SOURCE DATA:
########################################

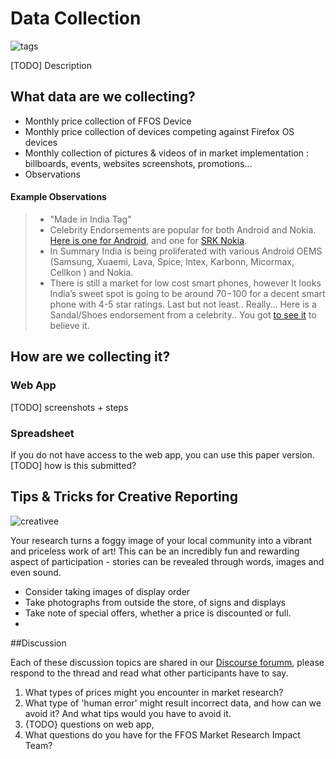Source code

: 
# Data Collection

![tags](http://tiptoes.ca/wp-content/uploads/2015/02/sale-tags1.png)

[TODO]  Description



## What data are we collecting?


* Monthly price collection of FFOS Device
* Monthly price collection of devices competing against Firefox OS devices
* Monthly collection of pictures & videos of in market implementation : billboards, events, websites screenshots, promotions…
* Observations


#### Example Observations

> * "Made in India Tag"
> * Celebrity Endorsements are popular for both Android and Nokia. [Here is one for Android](https://www.youtube.com/watch?v=RKii_YzBW6E), and one for [SRK Nokia](https://www.youtube.com/watch?v=2M_kQdiLhI8).
> * In Summary India is being proliferated with various Android OEMS (Samsung,  Xuaemi, Lava, Spice, Intex, Karbonn, Micormax, Cellkon ) and Nokia.  
> * There is still a market for low cost smart phones, however It looks India’s sweet spot is going to be around $70-$100 for a decent smart phone with 4-5 star ratings. 
> Last but not least.. Really… Here is a Sandal/Shoes endorsement from a celebrity.. You got [to see it](https://www.youtube.com/watch?v=Yi_2e1HDjwU) to believe it.


## How are we collecting it?

### Web App

[TODO] screenshots + steps

### Spreadsheet 
If you do not have access to the web app, you can use this paper version.
[TODO] how is this submitted?

## Tips & Tricks for Creative Reporting
![creativee](http://tiptoes.ca/wp-content/uploads/2015/02/5841002125_2e58e970b5_m1.jpg)

Your research turns a foggy image of your local community into a vibrant and priceless work of art! This can be an incredibly fun and rewarding aspect of participation - stories can be revealed through words, images and even sound. 

* Consider taking images of display order
* Take photographs from outside the store, of signs and displays  
* Take note of special offers, whether a price is discounted or full.
* 



##Discussion

Each of these discussion topics are shared in our [Discourse forumm](), please respond to the thread and read what other participants have to say.

1. What types of prices might you encounter in market research?
2. What type of 'human error' might result incorrect data, and how can we avoid it?  And what tips would you have to avoid it.
3. {TODO}  questions on web app, 
4. What questions do you have for the FFOS Market Research Impact Team?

########################################

ASSIGNMENT: Working from the records above, write out verbatim only the lines from the line containing "Each of these" through the line containing "questions on web".

TASK RESPONSE:
Each of these discussion topics are shared in our [Discourse forumm](), please respond to the thread and read what other participants have to say.

1. What types of prices might you encounter in market research?
2. What type of 'human error' might result incorrect data, and how can we avoid it?  And what tips would you have to avoid it.
3. {TODO}  questions on web app, 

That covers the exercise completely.